Artist: The Future Sound of London
Label: Virgin Records Ltd
Summary: Eerie, like walking through an abandoned city.
There are three versions of ISDN, a limited edition version which
came out the same year as Lifeforms, and innocuous looking CD and
vinyl versions that followed a year later. I managed to get my hands
on the regular CD version.
Like its predecessor, ISDN's general vibe is still otherworldly and
it still oozes atmosphere, especially in its mellow, laid back cuts
such as Smokin' Japanese Babe and Eyes Pop - Skin Explodes - Everybody
Dead. There are plenty of haunting melodies, although not as many
as in Lifeforms, and there's The Future Sound of London's typical
plethora of homegrown synthetic sound effects and sampled film
The overall tone, however, is much darker. ISDN sounds scary,
desolate, old and decaying, putting it in stark contrast to the
beautiful, shimmering jungle fragments of Lifeforms. While you could
marvel at the previous album's ethereal beauty, ISDN is more like a
trip through an abandoned, deserted urban sprawl.
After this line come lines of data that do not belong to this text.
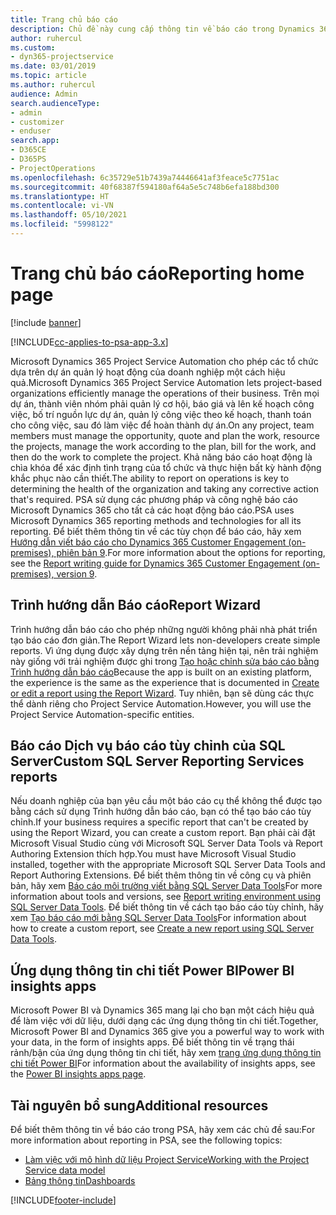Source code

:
 ```yaml
---
title: Trang chủ báo cáo
description: Chủ đề này cung cấp thông tin về báo cáo trong Dynamics 365 Project Service Automation.
author: ruhercul
ms.custom:
- dyn365-projectservice
ms.date: 03/01/2019
ms.topic: article
ms.author: ruhercul
audience: Admin
search.audienceType:
- admin
- customizer
- enduser
search.app:
- D365CE
- D365PS
- ProjectOperations
ms.openlocfilehash: 6c35729e51b7439a74446641af3feace5c7751ac
ms.sourcegitcommit: 40f68387f594180af64a5e5c748b6efa188bd300
ms.translationtype: HT
ms.contentlocale: vi-VN
ms.lasthandoff: 05/10/2021
ms.locfileid: "5998122"
---
```

# <a name="reporting-home-page"></a><span data-ttu-id="303b5-103">Trang chủ báo cáo</span><span class="sxs-lookup"><span data-stu-id="303b5-103">Reporting home page</span></span>

[!include [banner](../includes/psa-now-project-operations.md)]

[!INCLUDE[cc-applies-to-psa-app-3.x](../includes/cc-applies-to-psa-app-3x.md)]

<span data-ttu-id="303b5-104">Microsoft Dynamics 365 Project Service Automation cho phép các tổ chức dựa trên dự án quản lý hoạt động của doanh nghiệp một cách hiệu quả.</span><span class="sxs-lookup"><span data-stu-id="303b5-104">Microsoft Dynamics 365 Project Service Automation lets project-based organizations efficiently manage the operations of their business.</span></span> <span data-ttu-id="303b5-105">Trên mọi dự án, thành viên nhóm phải quản lý cơ hội, báo giá và lên kế hoạch công việc, bố trí nguồn lực dự án, quản lý công việc theo kế hoạch, thanh toán cho công việc, sau đó làm việc để hoàn thành dự án.</span><span class="sxs-lookup"><span data-stu-id="303b5-105">On any project, team members must manage the opportunity, quote and plan the work, resource the projects, manage the work according to the plan, bill for the work, and then do the work to complete the project.</span></span> <span data-ttu-id="303b5-106">Khả năng báo cáo hoạt động là chìa khóa để xác định tình trạng của tổ chức và thực hiện bất kỳ hành động khắc phục nào cần thiết.</span><span class="sxs-lookup"><span data-stu-id="303b5-106">The ability to report on operations is key to determining the health of the organization and taking any corrective action that's required.</span></span> <span data-ttu-id="303b5-107">PSA sử dụng các phương pháp và công nghệ báo cáo Microsoft Dynamics 365 cho tất cả các hoạt động báo cáo.</span><span class="sxs-lookup"><span data-stu-id="303b5-107">PSA uses Microsoft Dynamics 365 reporting methods and technologies for all its reporting.</span></span> <span data-ttu-id="303b5-108">Để biết thêm thông tin về các tùy chọn để báo cáo, hãy xem [Hướng dẫn viết báo cáo cho Dynamics 365 Customer Engagement (on-premises), phiên bản 9](/dynamics365/customerengagement/on-premises/analytics/reporting-analytics-with-dynamics-365).</span><span class="sxs-lookup"><span data-stu-id="303b5-108">For more information about the options for reporting, see the [Report writing guide for Dynamics 365 Customer Engagement (on-premises), version 9](/dynamics365/customerengagement/on-premises/analytics/reporting-analytics-with-dynamics-365).</span></span>

## <a name="report-wizard"></a><span data-ttu-id="303b5-109">Trình hướng dẫn Báo cáo</span><span class="sxs-lookup"><span data-stu-id="303b5-109">Report Wizard</span></span>

<span data-ttu-id="303b5-110">Trình hướng dẫn báo cáo cho phép những người không phải nhà phát triển tạo báo cáo đơn giản.</span><span class="sxs-lookup"><span data-stu-id="303b5-110">The Report Wizard lets non-developers create simple reports.</span></span> <span data-ttu-id="303b5-111">Vì ứng dụng được xây dựng trên nền tảng hiện tại, nên trải nghiệm này giống với trải nghiệm được ghi trong [Tạo hoặc chỉnh sửa báo cáo bằng Trình hướng dẫn báo cáo](/dynamics365/customerengagement/on-premises/basics/create-edit-copy-report-wizard)</span><span class="sxs-lookup"><span data-stu-id="303b5-111">Because the app is built on an existing platform, the experience is the same as the experience that is documented in [Create or edit a report using the Report Wizard](/dynamics365/customerengagement/on-premises/basics/create-edit-copy-report-wizard).</span></span> <span data-ttu-id="303b5-112">Tuy nhiên, bạn sẽ dùng các thực thể dành riêng cho Project Service Automation.</span><span class="sxs-lookup"><span data-stu-id="303b5-112">However, you will use the Project Service Automation-specific entities.</span></span>

## <a name="custom-sql-server-reporting-services-reports"></a><span data-ttu-id="303b5-113">Báo cáo Dịch vụ báo cáo tùy chỉnh của SQL Server</span><span class="sxs-lookup"><span data-stu-id="303b5-113">Custom SQL Server Reporting Services reports</span></span>

<span data-ttu-id="303b5-114">Nếu doanh nghiệp của bạn yêu cầu một báo cáo cụ thể không thể được tạo bằng cách sử dụng Trình hướng dẫn báo cáo, bạn có thể tạo báo cáo tùy chỉnh.</span><span class="sxs-lookup"><span data-stu-id="303b5-114">If your business requires a specific report that can't be created by using the Report Wizard, you can create a custom report.</span></span> <span data-ttu-id="303b5-115">Bạn phải cài đặt Microsoft Visual Studio cùng với Microsoft SQL Server Data Tools và Report Authoring Extension thích hợp.</span><span class="sxs-lookup"><span data-stu-id="303b5-115">You must have Microsoft Visual Studio installed, together with the appropriate Microsoft SQL Server Data Tools and Report Authoring Extensions.</span></span> <span data-ttu-id="303b5-116">Để biết thêm thông tin về công cụ và phiên bản, hãy xem [Báo cáo môi trường viết bằng SQL Server Data Tools](/dynamics365/customerengagement/on-premises/analytics/report-writing-environment-using-sql-server-data-tools)</span><span class="sxs-lookup"><span data-stu-id="303b5-116">For more information about tools and versions, see [Report writing environment using SQL Server Data Tools](/dynamics365/customerengagement/on-premises/analytics/report-writing-environment-using-sql-server-data-tools).</span></span> <span data-ttu-id="303b5-117">Để biết thông tin về cách tạo báo cáo tùy chỉnh, hãy xem [Tạo báo cáo mới bằng SQL Server Data Tools](/dynamics365/customerengagement/on-premises/analytics/create-a-new-report-using-sql-server-data-tools)</span><span class="sxs-lookup"><span data-stu-id="303b5-117">For information about how to create a custom report, see [Create a new report using SQL Server Data Tools](/dynamics365/customerengagement/on-premises/analytics/create-a-new-report-using-sql-server-data-tools).</span></span>

## <a name="power-bi-insights-apps"></a><span data-ttu-id="303b5-118">Ứng dụng thông tin chi tiết Power BI</span><span class="sxs-lookup"><span data-stu-id="303b5-118">Power BI insights apps</span></span>

<span data-ttu-id="303b5-119">Microsoft Power BI và Dynamics 365 mang lại cho bạn một cách hiệu quả để làm việc với dữ liệu, dưới dạng các ứng dụng thông tin chi tiết.</span><span class="sxs-lookup"><span data-stu-id="303b5-119">Together, Microsoft Power BI and Dynamics 365 give you a powerful way to work with your data, in the form of insights apps.</span></span> <span data-ttu-id="303b5-120">Để biết thông tin về trạng thái rảnh/bận của ứng dụng thông tin chi tiết, hãy xem [trang ứng dụng thông tin chi tiết Power BI](https://powerbi.microsoft.com/power-bi-insights-apps/)</span><span class="sxs-lookup"><span data-stu-id="303b5-120">For information about the availability of insights apps, see the [Power BI insights apps page](https://powerbi.microsoft.com/power-bi-insights-apps/).</span></span>


## <a name="additional-resources"></a><span data-ttu-id="303b5-121">Tài nguyên bổ sung</span><span class="sxs-lookup"><span data-stu-id="303b5-121">Additional resources</span></span>
<span data-ttu-id="303b5-122">Để biết thêm thông tin về báo cáo trong PSA, hãy xem các chủ đề sau:</span><span class="sxs-lookup"><span data-stu-id="303b5-122">For more information about reporting in PSA, see the following topics:</span></span>

- [<span data-ttu-id="303b5-123">Làm việc với mô hình dữ liệu Project Service</span><span class="sxs-lookup"><span data-stu-id="303b5-123">Working with the Project Service data model</span></span>](reports-working-project-service-data-model.md)
- [<span data-ttu-id="303b5-124">Bảng thông tin</span><span class="sxs-lookup"><span data-stu-id="303b5-124">Dashboards</span></span>](reports-dashboards.md)



[!INCLUDE[footer-include](../includes/footer-banner.md)]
The atmospheric pieces are joined by a handful of loud, beat driven
tracks such as Slider and the 6/4 time The Far Out Son of Lung and
the Ramblings of a Madman. This makes ISDN bridge the gap between
Lifeforms and the group's next album, Dead Cities, rather nicely,
easing you into the group's less ambient later style.
Overall, ISDN isn't as beautiful as Lifeforms or as catchy as Dead
Cities, but it has enough substance to be of interest to people who
already enjoy both and still want more.